Recorded data:

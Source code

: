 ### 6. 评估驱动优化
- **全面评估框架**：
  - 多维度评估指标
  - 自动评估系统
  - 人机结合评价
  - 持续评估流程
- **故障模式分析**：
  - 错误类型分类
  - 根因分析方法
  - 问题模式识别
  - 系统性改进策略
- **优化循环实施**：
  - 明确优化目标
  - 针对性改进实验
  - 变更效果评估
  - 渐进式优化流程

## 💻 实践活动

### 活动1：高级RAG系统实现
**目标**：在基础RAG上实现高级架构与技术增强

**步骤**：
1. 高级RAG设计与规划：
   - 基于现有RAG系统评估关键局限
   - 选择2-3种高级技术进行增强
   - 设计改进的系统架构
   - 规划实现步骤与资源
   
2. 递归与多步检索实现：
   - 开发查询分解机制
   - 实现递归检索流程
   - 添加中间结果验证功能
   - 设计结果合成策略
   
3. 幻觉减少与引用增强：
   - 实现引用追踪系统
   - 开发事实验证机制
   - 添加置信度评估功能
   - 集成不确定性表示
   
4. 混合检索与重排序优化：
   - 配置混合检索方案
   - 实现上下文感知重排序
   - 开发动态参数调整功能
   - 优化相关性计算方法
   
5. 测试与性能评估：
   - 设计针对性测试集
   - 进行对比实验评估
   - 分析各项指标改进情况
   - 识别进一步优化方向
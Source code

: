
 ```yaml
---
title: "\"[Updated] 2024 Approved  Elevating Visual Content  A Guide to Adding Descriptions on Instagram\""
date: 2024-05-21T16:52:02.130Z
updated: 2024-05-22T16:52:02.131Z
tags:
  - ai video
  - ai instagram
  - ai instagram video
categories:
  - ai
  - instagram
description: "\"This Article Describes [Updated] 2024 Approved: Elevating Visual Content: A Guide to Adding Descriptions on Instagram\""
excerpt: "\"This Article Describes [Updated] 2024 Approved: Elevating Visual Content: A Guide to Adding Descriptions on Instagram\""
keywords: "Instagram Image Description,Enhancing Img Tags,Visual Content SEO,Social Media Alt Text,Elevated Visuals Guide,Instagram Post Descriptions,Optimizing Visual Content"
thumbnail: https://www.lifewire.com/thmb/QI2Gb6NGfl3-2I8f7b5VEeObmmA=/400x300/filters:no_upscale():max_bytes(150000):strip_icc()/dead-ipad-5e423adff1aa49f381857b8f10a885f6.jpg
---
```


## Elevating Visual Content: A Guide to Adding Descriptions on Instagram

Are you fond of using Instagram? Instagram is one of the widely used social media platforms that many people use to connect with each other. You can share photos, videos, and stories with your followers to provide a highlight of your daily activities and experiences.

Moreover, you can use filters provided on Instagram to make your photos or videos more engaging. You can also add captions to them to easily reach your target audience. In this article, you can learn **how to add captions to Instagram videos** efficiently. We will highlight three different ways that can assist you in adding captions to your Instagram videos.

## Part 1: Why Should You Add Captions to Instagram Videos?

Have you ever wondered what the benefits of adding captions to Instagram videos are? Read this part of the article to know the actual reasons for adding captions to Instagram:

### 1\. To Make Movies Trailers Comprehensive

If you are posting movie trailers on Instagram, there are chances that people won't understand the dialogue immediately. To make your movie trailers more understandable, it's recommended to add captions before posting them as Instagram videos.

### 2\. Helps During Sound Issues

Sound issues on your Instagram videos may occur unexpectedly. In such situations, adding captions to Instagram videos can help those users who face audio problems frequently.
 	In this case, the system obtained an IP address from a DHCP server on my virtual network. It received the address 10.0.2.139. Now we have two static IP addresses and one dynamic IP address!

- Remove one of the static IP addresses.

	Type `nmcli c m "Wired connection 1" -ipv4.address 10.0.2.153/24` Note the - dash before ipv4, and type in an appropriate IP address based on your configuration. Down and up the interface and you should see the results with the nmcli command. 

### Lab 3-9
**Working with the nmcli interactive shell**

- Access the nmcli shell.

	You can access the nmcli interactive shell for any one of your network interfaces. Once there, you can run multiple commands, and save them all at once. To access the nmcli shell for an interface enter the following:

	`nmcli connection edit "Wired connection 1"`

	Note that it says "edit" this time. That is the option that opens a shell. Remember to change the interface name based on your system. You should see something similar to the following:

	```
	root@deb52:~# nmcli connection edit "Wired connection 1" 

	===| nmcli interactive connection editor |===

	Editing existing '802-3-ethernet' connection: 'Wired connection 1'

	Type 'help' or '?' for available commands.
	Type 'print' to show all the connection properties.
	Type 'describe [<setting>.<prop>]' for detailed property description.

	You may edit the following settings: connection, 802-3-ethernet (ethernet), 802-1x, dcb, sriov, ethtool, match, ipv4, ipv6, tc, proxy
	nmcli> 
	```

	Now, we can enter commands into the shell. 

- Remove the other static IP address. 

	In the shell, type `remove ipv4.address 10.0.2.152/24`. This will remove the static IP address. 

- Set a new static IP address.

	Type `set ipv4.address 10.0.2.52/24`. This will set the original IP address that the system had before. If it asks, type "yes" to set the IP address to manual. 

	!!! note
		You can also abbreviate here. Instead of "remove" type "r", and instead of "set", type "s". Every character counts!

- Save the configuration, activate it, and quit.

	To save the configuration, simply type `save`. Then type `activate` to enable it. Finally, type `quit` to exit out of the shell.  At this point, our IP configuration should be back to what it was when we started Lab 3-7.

▸ WORK INSTRUCTIONS: Filter the entries above down to the lines that hold the word "Wired", and copy those lines.

▸ EXERCISE OUTPUT:
	Type `nmcli c m "Wired connection 1" -ipv4.address 10.0.2.153/24` Note the - dash before ipv4, and type in an appropriate IP address based on your configuration. Down and up the interface and you should see the results with the nmcli command. 
	`nmcli connection edit "Wired connection 1"`
	root@deb52:~# nmcli connection edit "Wired connection 1" 
	Editing existing '802-3-ethernet' connection: 'Wired connection 1'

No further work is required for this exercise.